Linux operating system

For those who try to keep their finger on the Linux community’s pulse, 2018 was a surprisingly eventful year. Over the last 12 months, we’ve seen various projects in the Linux ecosystem make great strides and suffer their share of stumbles.

All told, the year wrapped up, leaving plenty to be optimistic about in the year to come, but there is much more on which we can only speculate. In the interest of offering the clearest lens for a peek into Linux in 2019, here’s a look back at the year gone by for all things Linux.

Ubuntu Sheds Unity but Sees Silver Lining in Cloud

The last ripples from 2017 into 2018 came from Ubuntu’s decision to phase out the Unity desktop and switch its flagship desktop environment to Gnome. Ubuntu’s first image to ship with Gnome was with its October 2017 release of 17.10, but it was something of a trial run. With April’s 18.04, Ubuntu officially unveiled its first Long Term Support (LTS) track to feature Gnome 3.

With an LTS sporting Gnome and holding up to user testing, the countdown clock began on the eventual switch to the Wayland display server, intended to take over for the aging Xorg server. Think of display servers as the skeletal beams that a desktop is bolted to.

Ubuntu 17.10 tested Wayland waters, but although 18.04 shied away from Wayland, the fact that 18.04 seems to have Gnome under control means the Ubuntu flagship desktop developers can turn their attention to Wayland, hopefully catalyzing its evolution.

Many saw the end of Unity not so much as an admission of defeat in cementing Ubuntu’s own desktop vision but as evidence of a pivot in Canonical’s focus to cloud computing and IoT. After months in the wild and the update to Ubuntu’s incremental patch, 18.04.1, it is clear by this point that the decision to abandon Unity did not so much as jostle the stability of Ubuntu’s release. In fact, 18.04 has proven exceptionally stable, polished, and well-received.

Few distributions can produce as robust and distinct a product as Ubuntu while maintaining their own desktop. The only one that might claim this is Linux Mint, but its code base has far fewer deviations from Ubuntu than Ubuntu has from Debian. Put another way, Mint’s code base is similar enough to Ubuntu’s (Mint’s upstream) that it can afford to dedicate time and resources to in-house desktops.

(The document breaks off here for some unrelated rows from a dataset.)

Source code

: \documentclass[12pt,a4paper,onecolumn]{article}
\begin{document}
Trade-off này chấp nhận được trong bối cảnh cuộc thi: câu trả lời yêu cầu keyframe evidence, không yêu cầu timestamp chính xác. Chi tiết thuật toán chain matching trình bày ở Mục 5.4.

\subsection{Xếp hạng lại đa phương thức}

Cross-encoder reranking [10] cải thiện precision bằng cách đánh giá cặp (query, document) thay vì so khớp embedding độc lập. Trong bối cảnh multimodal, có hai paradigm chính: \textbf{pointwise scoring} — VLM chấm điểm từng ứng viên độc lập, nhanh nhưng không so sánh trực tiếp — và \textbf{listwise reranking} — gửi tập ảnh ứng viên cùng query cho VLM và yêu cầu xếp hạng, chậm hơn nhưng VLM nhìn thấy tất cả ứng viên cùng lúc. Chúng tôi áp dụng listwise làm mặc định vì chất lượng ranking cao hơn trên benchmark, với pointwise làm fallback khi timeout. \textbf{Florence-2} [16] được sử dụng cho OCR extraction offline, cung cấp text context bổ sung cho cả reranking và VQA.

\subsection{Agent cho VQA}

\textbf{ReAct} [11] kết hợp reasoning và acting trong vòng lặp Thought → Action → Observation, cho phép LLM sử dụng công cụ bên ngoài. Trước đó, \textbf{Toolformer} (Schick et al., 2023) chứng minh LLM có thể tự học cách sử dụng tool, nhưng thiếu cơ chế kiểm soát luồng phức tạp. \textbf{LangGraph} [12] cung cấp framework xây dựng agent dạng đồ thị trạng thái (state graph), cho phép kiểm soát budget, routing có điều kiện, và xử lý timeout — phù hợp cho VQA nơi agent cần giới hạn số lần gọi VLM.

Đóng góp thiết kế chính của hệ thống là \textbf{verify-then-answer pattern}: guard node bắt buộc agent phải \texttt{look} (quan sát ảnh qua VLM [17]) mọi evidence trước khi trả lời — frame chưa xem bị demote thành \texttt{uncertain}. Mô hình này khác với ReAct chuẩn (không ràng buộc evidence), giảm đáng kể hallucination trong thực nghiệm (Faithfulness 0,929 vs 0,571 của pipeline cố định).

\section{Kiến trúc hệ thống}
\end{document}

Without its own desktop, Ubuntu doesn’t seem worse for wear but as refined and dependable as ever, especially with the introduction of features like a minimal install option and restart-less kernel updates.

It will be hard to tell how the end of Unity ultimately will impact Ubuntu until its next LTS drops in April 2020 — but for now, Ubuntu fans can breathe a sigh of relief as the distribution continues to shine.

Linux Gamers Won’t Be Steamed at Valve Much Longer

Another major development in desktop Linux computing was Steam Play’s August announcement of beta testing support for running Windows games on Linux. Steam evidently has been playing the long game (no pun intended) in backing work on the Windows compatibility program Wine, as well as the DirectX translation apparatus Vulkan, over the past couple of years.

This past summer, we saw these efforts coalesce. In a framework called “Proton,” Steam has bundled these two initiatives natively in the Steam Play client. This enables anyone running a Linux installation of Steam Play (who is enrolled in the beta test) to simply download and play a number of Windows games with no further configuration necessary.

A marked lack of access to top-tier games has long been a sticking point for Linux-curious Windows users considering a switch, so Steam’s ambitious embarkation on this project may prove to be the last encouragement this crowd needs to take the penguin plunge.

Steam has been exercising patience, maintaining a periodically updated list of the number and degree of Linux-compatible Windows games in its library of titles. It hasn’t been afraid to acknowledge that a number of Windows games still need work, another sign of sober expectations on the part of Valve.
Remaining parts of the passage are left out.